Foursquare Tracks TV-Correlated Offline Behavior

Data Scout is Localogy’s series that curates and draws meaning from third-party data. Running semi-weekly, it adds an analytical layer to the industry data that we encounter in daily knowledge building. For Localogy original data, see the separate Modern Commerce Monitor™️ series.


 

Over the past eight months, SMB SaaS players have put their platforms to work to define shifting consumer behavior. As examined in our Covid Location Index, this includes location data players whose foot-traffic measurement engines have been repurposed to track Covid-era local shopping trends.

One of the companies leading the charge in those localized marketing efforts was Foursquare. And now it’s back with a similar foot-traffic study, but with a slightly different spin. It has examined how TV news viewership influences real-world behavior. Does your choice of network impact your local shopping?

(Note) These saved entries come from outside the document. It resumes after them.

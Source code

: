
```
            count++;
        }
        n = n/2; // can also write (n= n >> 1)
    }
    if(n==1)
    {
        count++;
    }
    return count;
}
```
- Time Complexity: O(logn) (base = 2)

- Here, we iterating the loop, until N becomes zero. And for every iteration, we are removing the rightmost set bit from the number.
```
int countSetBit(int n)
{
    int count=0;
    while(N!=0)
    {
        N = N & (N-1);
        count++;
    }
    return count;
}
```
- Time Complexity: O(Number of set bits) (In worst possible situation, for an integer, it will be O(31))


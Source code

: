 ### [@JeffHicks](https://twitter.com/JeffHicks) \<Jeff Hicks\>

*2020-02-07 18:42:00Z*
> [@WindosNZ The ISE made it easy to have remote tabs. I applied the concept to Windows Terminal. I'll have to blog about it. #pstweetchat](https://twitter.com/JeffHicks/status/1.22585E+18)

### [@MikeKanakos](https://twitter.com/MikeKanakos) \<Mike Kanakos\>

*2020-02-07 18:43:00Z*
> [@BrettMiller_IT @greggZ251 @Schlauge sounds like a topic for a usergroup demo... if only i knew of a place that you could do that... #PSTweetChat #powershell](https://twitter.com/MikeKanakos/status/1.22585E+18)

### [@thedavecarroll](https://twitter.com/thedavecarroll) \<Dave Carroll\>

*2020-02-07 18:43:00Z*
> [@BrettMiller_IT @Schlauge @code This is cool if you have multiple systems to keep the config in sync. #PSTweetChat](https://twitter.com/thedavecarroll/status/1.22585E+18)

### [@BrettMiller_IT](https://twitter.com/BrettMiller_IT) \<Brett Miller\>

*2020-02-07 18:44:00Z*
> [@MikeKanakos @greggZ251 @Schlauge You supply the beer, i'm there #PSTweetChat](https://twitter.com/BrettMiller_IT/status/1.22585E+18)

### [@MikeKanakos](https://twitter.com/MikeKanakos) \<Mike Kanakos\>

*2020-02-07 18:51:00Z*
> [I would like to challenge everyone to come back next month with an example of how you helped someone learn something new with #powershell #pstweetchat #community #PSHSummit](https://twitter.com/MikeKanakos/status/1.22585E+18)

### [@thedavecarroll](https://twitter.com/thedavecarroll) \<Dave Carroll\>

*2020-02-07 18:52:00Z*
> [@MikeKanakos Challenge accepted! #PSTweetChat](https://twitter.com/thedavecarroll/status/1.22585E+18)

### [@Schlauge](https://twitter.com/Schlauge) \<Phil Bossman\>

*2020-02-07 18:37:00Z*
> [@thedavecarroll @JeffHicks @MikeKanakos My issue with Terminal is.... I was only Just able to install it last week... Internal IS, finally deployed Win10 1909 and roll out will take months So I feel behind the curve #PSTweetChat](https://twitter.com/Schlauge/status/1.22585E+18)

To do this, Foursquare looked at U.S. foot-traffic patterns since March, and delineated behavior based on MSNBC viewers versus Fox News viewers. In our view, loyalty to either of these networks indicates political leaning, which in turn correlates to some degree to real-world behavior.

“Over the past few years we’ve spent a lot of time thinking about and measuring the impact of TV ads on store visits, but we wanted to expand that scope to start thinking about the impact of actual TV programming & content on real-world behaviors,” Foursquare director of data & insights, Ariel Segal Eck told Localogy Insider. “One way to do this that we thought it would be interesting was to look into where people get their news in order to understand what impact that has on real-world behavior.”

Divergence of Opinion

And the results? As shown above, Fox News loyalists have been active in the physical world significantly more than MSNBC viewers since April 2020. Throughout March, both groups demonstrated similar behavior with low foot traffic outside of their homes, but then the groups diverged significantly.

Wrapping some numbers around that divergence, MSNBC loyalists reduced out-of-home foot traffic by as much as 30 percent. Fox loyalist foot-traffic conversely dropped by 22 percent in the same period. MSNBC viewers’ foot-traffic didn’t reach pre-pandemic levels until mid-June, while Fox viewers did so in mid-May

The above speaks to viewers’ overall local offline activity, but there are also differences in behavior when segmenting the types of businesses visited.  Specifically, Fox loyalists have shown greater patronage to non-essential businesses including bars, salons clothing stores and gyms, according to the study.

As for methodology, Foursquare profiled users’ TV habits based on TV viewership data from Inscape. It then cross-referenced that data with its own foot-traffic data from millions of users in its opted-in first-party panel. It used the top 20 percent of viewers for each channel to remove occasional viewers.

Breaking it Down

As for other behavioral differences between these groups:

— MSNBC viewers are more likely than the average American to visit law schools +(39%), medical schools (+60%), and universities overall (+13%).

— MSNBC viewers are more likely than the average U.S. consumer to visit private schools (+19%) and playgrounds (+18%).

— MSNBC viewers are more likely to visit yoga studios (+27%), cycle studios (+25%), gym pools (+19%), and fitness centers (+11%).

— Fox News viewers are more likely than the average American to visit clubhouses (+29%) and social clubs (+18%), leisure sports like tennis courts (+54%) and golf courses (+46%).

— Fox News viewers are more likely than the average American to visit airport lounges (+26%), baggage claims (+39%), airport gates (+24%), vacation rentals (+39%), resorts (+33%), and hotels (+13%).

Fox News viewers are more likely than the average American to visit upscale dining and nightlife categories like steakhouses (+29%) and seafood restaurants (+23%).

Target Personas

So what’s the takeaway? It’s clear that TV watching can correlate to political leaning, which in turn correlates to local offline shopping behavior. Though this is all interesting from a general interest standpoint — especially in a politically charged election cycle — there are strategic implications too.

Specifically, this exercise further validates audience targeting as an effective form of localized marketing. Specifically, location intelligence can be used to profile audience segments, which can then inform targeted and behaviorally-relevant brand messaging. This is about targeting people rather than places.

Put another way, there are lots of flavors of location-based advertising. Targeting ads based on where someone is standing is rather one-dimensional because location is the only relevance trigger. However, audience targeting that’s informed by last location-behavior can be powerful in reaching target personas.

We’ll continue tracking all data sources that bring these proof points to light.